Data entries:
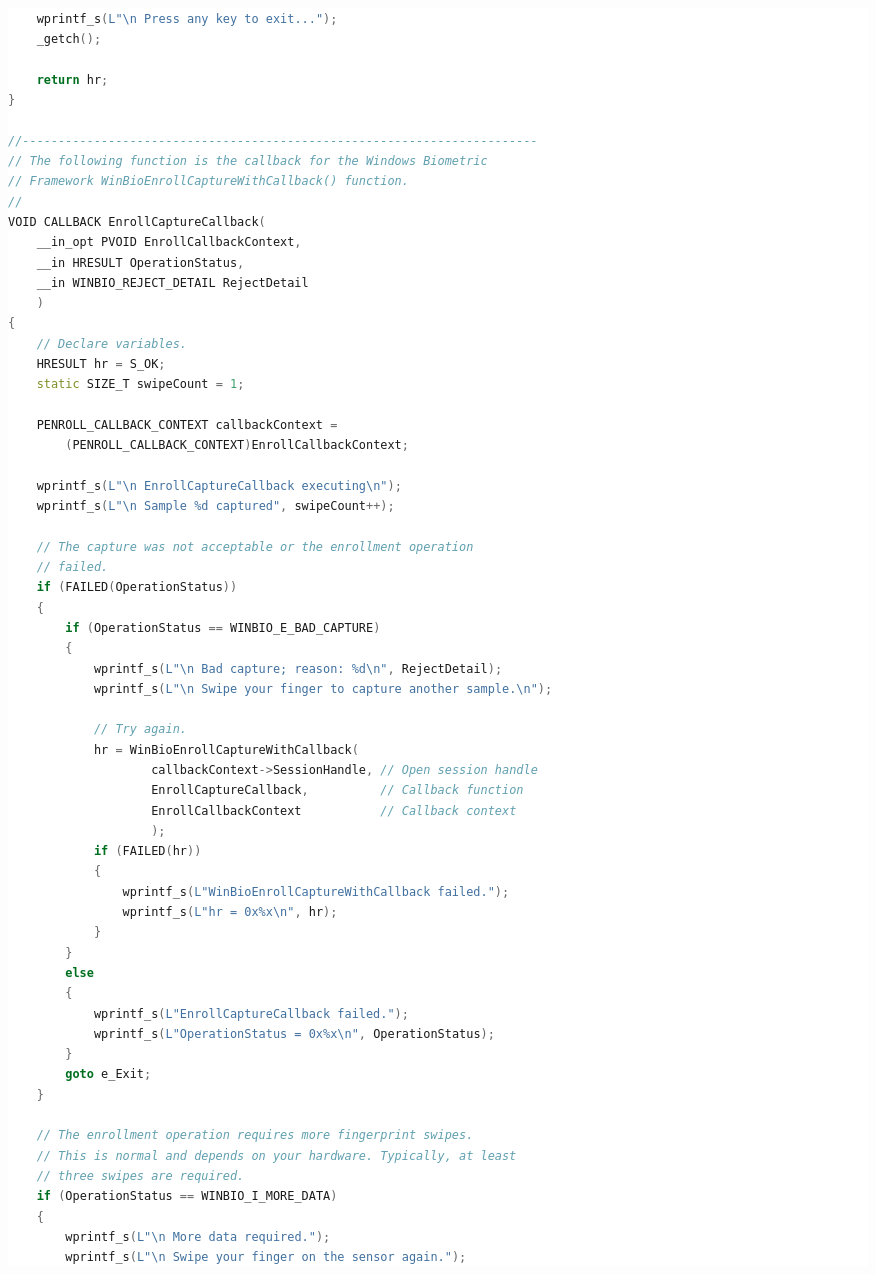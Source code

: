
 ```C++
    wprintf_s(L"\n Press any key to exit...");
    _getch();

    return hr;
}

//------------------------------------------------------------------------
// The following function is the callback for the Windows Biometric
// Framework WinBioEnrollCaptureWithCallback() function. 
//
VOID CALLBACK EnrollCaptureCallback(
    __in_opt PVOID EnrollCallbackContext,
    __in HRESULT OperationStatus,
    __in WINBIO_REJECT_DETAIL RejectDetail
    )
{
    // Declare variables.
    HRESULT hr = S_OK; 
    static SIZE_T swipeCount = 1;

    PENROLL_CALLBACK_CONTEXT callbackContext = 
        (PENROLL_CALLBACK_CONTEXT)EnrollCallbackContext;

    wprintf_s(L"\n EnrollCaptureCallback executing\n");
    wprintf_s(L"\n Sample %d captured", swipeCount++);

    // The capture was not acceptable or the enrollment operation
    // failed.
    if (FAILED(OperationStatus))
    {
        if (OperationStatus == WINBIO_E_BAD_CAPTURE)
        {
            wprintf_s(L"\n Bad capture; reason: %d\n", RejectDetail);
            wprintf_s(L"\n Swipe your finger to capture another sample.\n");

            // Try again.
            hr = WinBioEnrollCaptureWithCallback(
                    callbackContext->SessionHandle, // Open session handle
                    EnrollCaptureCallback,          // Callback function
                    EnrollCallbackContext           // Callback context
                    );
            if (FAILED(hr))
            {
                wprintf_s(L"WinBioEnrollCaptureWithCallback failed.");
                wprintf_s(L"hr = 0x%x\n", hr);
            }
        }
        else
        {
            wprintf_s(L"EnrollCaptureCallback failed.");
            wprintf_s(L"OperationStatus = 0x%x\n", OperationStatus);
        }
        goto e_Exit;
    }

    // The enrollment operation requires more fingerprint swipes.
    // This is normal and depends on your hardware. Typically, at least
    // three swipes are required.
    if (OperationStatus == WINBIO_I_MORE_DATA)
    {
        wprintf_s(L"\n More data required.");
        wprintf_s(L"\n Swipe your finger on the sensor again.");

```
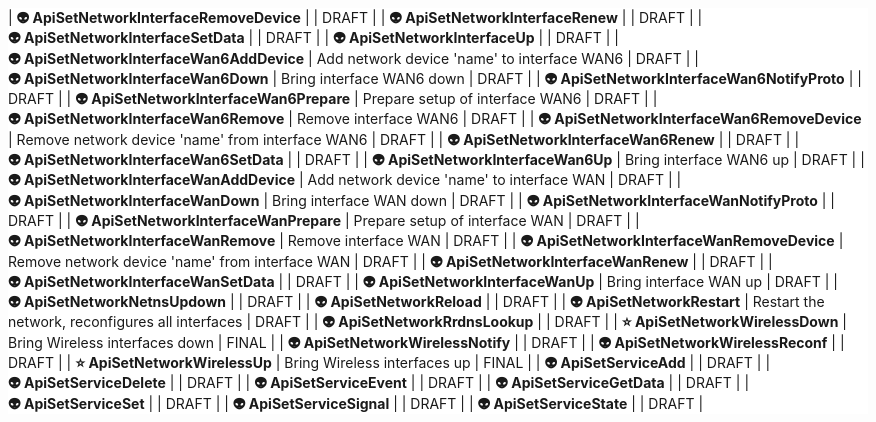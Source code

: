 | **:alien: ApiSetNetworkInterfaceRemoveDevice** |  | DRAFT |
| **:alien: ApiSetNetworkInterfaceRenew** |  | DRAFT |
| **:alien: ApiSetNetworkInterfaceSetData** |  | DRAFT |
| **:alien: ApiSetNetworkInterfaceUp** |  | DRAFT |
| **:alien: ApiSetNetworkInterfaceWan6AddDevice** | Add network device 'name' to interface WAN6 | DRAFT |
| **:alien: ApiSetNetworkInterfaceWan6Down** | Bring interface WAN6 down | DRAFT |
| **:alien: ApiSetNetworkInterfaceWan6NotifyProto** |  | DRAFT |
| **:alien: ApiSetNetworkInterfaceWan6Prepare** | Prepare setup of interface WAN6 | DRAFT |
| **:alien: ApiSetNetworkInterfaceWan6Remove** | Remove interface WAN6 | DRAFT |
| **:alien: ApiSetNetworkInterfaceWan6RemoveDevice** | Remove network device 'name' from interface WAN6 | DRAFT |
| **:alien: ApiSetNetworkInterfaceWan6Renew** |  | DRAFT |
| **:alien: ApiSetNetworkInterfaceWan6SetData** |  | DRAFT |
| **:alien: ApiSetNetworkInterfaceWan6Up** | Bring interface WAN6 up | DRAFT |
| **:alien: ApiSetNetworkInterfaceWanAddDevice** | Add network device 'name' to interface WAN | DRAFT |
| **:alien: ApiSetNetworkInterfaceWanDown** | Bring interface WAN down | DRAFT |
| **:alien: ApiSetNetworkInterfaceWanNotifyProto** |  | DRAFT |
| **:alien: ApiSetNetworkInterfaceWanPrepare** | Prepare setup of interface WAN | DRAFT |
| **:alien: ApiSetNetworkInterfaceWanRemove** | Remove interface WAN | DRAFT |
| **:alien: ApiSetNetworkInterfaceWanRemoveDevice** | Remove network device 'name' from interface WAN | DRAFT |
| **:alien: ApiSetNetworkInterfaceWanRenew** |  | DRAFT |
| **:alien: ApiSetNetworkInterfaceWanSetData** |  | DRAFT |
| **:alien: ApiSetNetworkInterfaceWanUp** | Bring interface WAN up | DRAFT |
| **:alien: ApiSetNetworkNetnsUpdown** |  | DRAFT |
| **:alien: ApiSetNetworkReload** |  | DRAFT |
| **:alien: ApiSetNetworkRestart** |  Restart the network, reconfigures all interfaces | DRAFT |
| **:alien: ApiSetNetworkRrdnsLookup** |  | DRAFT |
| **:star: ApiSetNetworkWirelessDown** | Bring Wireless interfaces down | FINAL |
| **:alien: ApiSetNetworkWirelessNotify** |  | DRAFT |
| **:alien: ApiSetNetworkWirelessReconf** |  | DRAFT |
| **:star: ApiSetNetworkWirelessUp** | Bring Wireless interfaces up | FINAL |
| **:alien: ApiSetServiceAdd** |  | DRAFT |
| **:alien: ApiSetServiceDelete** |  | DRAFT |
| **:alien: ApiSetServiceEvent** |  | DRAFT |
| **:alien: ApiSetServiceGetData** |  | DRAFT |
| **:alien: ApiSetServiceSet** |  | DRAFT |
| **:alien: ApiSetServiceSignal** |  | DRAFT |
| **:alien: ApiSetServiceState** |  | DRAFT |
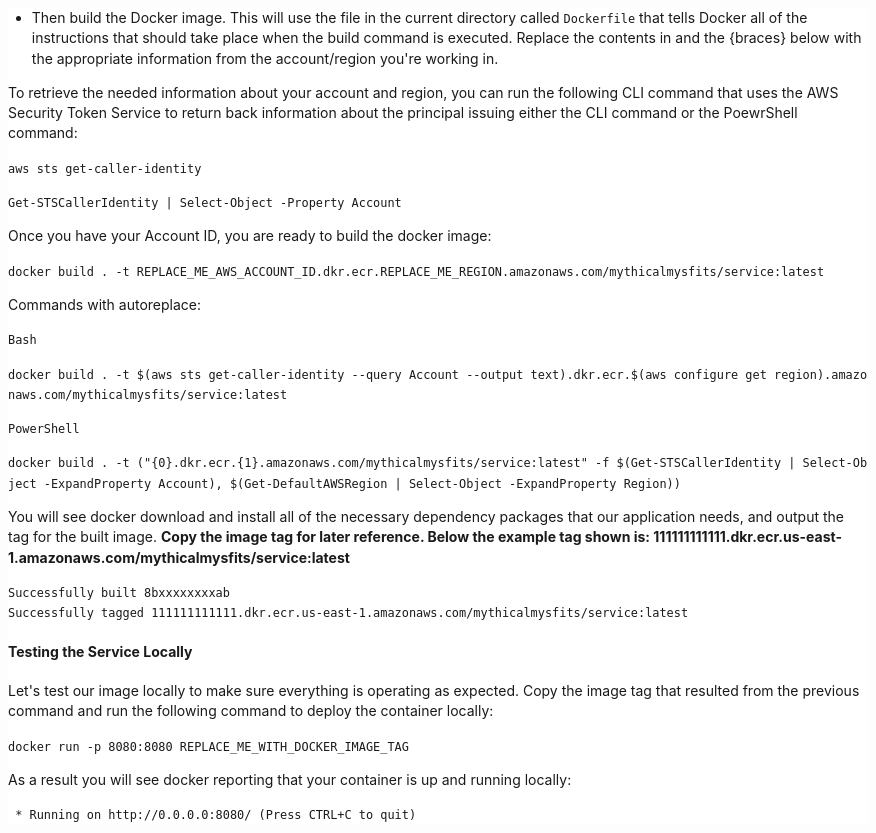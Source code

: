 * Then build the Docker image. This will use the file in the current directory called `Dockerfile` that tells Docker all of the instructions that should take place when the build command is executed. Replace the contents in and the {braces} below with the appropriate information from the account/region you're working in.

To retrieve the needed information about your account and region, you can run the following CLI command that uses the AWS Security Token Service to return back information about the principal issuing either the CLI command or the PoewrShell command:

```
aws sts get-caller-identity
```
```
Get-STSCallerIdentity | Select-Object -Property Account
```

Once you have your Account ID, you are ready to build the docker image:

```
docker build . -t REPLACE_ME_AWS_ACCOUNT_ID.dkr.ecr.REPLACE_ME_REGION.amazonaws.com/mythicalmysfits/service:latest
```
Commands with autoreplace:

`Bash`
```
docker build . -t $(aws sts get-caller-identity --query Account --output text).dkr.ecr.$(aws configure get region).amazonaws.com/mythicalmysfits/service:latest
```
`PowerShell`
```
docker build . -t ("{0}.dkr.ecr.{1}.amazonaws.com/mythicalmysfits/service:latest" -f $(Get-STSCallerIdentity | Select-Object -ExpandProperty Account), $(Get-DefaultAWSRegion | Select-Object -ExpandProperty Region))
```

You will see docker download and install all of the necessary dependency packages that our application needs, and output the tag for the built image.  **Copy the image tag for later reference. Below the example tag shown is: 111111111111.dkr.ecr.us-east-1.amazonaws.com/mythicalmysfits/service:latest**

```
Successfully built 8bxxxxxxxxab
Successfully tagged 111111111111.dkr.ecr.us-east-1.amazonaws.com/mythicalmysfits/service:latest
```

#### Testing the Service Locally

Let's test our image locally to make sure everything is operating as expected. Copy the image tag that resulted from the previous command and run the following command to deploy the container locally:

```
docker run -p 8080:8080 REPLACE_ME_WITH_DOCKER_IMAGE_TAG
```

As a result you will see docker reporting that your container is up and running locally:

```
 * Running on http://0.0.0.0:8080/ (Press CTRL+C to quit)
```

Assignment>
What lines of the data contain the string "container"? List them.

Result>
Let's test our image locally to make sure everything is operating as expected. Copy the image tag that resulted from the previous command and run the following command to deploy the container locally:
As a result you will see docker reporting that your container is up and running locally:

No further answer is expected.